DATA EXCERPTS Block Start

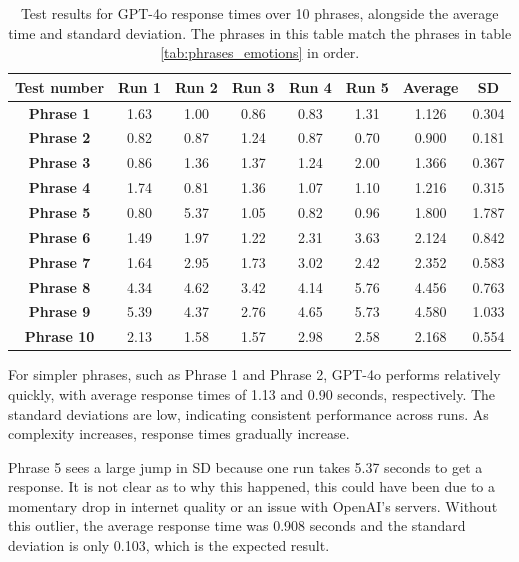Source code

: \begin{table}[h!]
\centering{}
\caption{Test results for GPT-4o response times over 10 phrases, alongside the average time and standard deviation. The phrases in this table match the phrases in table \ref{tab:phrases_emotions} in order.}
\begin{tabular}{|c|c|c|c|c|c|c|c|}
\hline
\textbf{Test number} & \textbf{Run 1} & \textbf{Run 2} & \textbf{Run 3} & \textbf{Run 4} & \textbf{Run 5} & \textbf{Average} & \textbf{SD} \\ \hline
\textbf{Phrase 1} & 1.63 & 1.00 & 0.86 & 0.83 & 1.31 & 1.126 & 0.304          \\ \hline
\textbf{Phrase 2} & 0.82 & 0.87 & 1.24 & 0.87 & 0.70 & 0.900 & 0.181          \\ \hline
\textbf{Phrase 3} & 0.86 & 1.36 & 1.37 & 1.24 & 2.00 & 1.366 & 0.367          \\ \hline
\textbf{Phrase 4} & 1.74 & 0.81 & 1.36 & 1.07 & 1.10 & 1.216 & 0.315          \\ \hline
\textbf{Phrase 5} & 0.80 & 5.37 & 1.05 & 0.82 & 0.96 & 1.800 & 1.787          \\ \hline
\textbf{Phrase 6} & 1.49 & 1.97 & 1.22 & 2.31 & 3.63 & 2.124 & 0.842          \\ \hline
\textbf{Phrase 7} & 1.64 & 2.95 & 1.73 & 3.02 & 2.42 & 2.352 & 0.583          \\ \hline
\textbf{Phrase 8} & 4.34 & 4.62 & 3.42 & 4.14 & 5.76 & 4.456 & 0.763          \\ \hline
\textbf{Phrase 9} & 5.39 & 4.37 & 2.76 & 4.65 & 5.73 & 4.580 & 1.033          \\ \hline
\textbf{Phrase 10}& 2.13 & 1.58 & 1.57 & 2.98 & 2.58 & 2.168 & 0.554          \\ \hline
\end{tabular}
\label{tab:phrase_gpt4o}
\end{table}

For simpler phrases, such as Phrase 1 and Phrase 2, GPT-4o performs relatively quickly, with average response times of 1.13 and 0.90 seconds, respectively. The standard deviations are low, indicating consistent performance across runs. As complexity increases, response times gradually increase.

Phrase 5 sees a large jump in SD because one run takes 5.37 seconds to get a response. It is not clear as to why this happened, this could have been due to a momentary drop in internet quality or an issue with OpenAI's servers. Without this outlier, the average response time was 0.908 seconds and the standard deviation is only 0.103, which is the expected result.

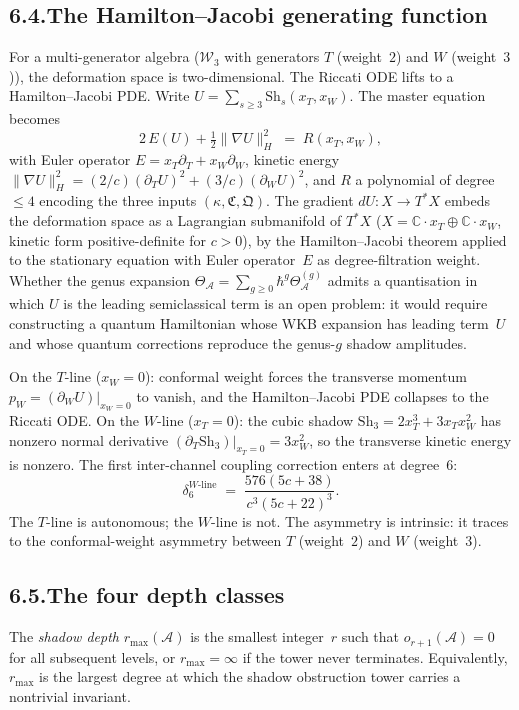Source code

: \documentclass[11pt]{report}
\theoremstyle{definition}
\theoremstyle{remark}
\providecommand{\cA}{\mathcal{A}}
\providecommand{\bC}{\mathbb{C}}
\numberwithin{equation}{section}
\begin{document}
\subsection*{6.4.\enspace The Hamilton--Jacobi generating function}

For a multi-generator algebra ($\mathcal{W}_3$ with
generators $T$ (weight~$2$) and $W$ (weight~$3$)), the
deformation space is two-dimensional. The Riccati ODE lifts
to a Hamilton--Jacobi PDE. Write
$U=\sum_{s\ge 3}\mathrm{Sh}_s(x_T,x_W)$. The master equation
becomes
\[
2\,E(U)+\tfrac{1}{2}\lVert\nabla U\rVert^2_H
\;=\;R(x_T,x_W),
\]
with Euler operator $E=x_T\partial_T+x_W\partial_W$,
kinetic energy
$\lVert\nabla U\rVert^2_H
=(2/c)(\partial_T U)^2+(3/c)(\partial_W U)^2$,
and $R$ a polynomial of degree~$\le 4$ encoding the
three inputs $(\kappa,\mathfrak{C},\mathfrak{Q})$.
The gradient
$dU\colon X\to T^*X$ embeds the deformation space as a
Lagrangian submanifold of $T^*X$
($X = \bC\cdot x_T\oplus\bC\cdot x_W$,
kinetic form positive-definite for $c>0$),
by the Hamilton--Jacobi theorem applied to the stationary
equation with Euler operator~$E$ as
degree-filtration weight. Whether the genus expansion
$\Theta_\cA = \sum_{g \geq 0}\hbar^g\Theta_\cA^{(g)}$
admits a quantisation in which $U$ is the leading
semiclassical term is an open problem: it would require
constructing a quantum Hamiltonian whose WKB expansion
has leading term~$U$ and whose quantum corrections
reproduce the genus-$g$ shadow amplitudes.

On the $T$-line ($x_W=0$): conformal weight forces the
transverse momentum $p_W=(\partial_W U)|_{x_W=0}$ to vanish,
and the Hamilton--Jacobi PDE collapses to the Riccati ODE.
On the $W$-line ($x_T=0$): the cubic shadow
$\mathrm{Sh}_3 = 2x_T^3 + 3x_T x_W^2$
has nonzero normal derivative
$(\partial_T\mathrm{Sh}_3)|_{x_T=0}=3x_W^2$,
so the transverse kinetic energy is nonzero. The first
inter-channel coupling correction enters at degree~$6$:
\[
\delta_6^{W\text{-line}}
\;=\;
\frac{576(5c+38)}{c^3(5c+22)^3}.
\]
The $T$-line is autonomous; the $W$-line is not. The
asymmetry is intrinsic: it traces to the conformal-weight
asymmetry between $T$ (weight~$2$) and $W$ (weight~$3$).

\subsection*{6.5.\enspace The four depth classes}

The \emph{shadow depth} $r_{\max}(\cA)$ is the smallest integer~$r$
such that $o_{r+1}(\cA)=0$ for all subsequent levels, or
$r_{\max}=\infty$ if the tower never terminates. Equivalently,
$r_{\max}$ is the largest degree at which the shadow obstruction tower carries a
nontrivial invariant.
\end{document}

DATA EXCERPTS Block End

▸ **TASK OBJECTIVE**
Beginning with the line that contains "so the transverse", quote each line exactly through the last line of the entries above, and nothing beyond them.

▸ **RESPONSE AREA**
so the transverse kinetic energy is nonzero. The first
inter-channel coupling correction enters at degree~$6$:
\[
\delta_6^{W\text{-line}}
\;=\;
\frac{576(5c+38)}{c^3(5c+22)^3}.
\]
The $T$-line is autonomous; the $W$-line is not. The
asymmetry is intrinsic: it traces to the conformal-weight
asymmetry between $T$ (weight~$2$) and $W$ (weight~$3$).

\subsection*{6.5.\enspace The four depth classes}

The \emph{shadow depth} $r_{\max}(\cA)$ is the smallest integer~$r$
such that $o_{r+1}(\cA)=0$ for all subsequent levels, or
$r_{\max}=\infty$ if the tower never terminates. Equivalently,
$r_{\max}$ is the largest degree at which the shadow obstruction tower carries a
nontrivial invariant.
\end{document}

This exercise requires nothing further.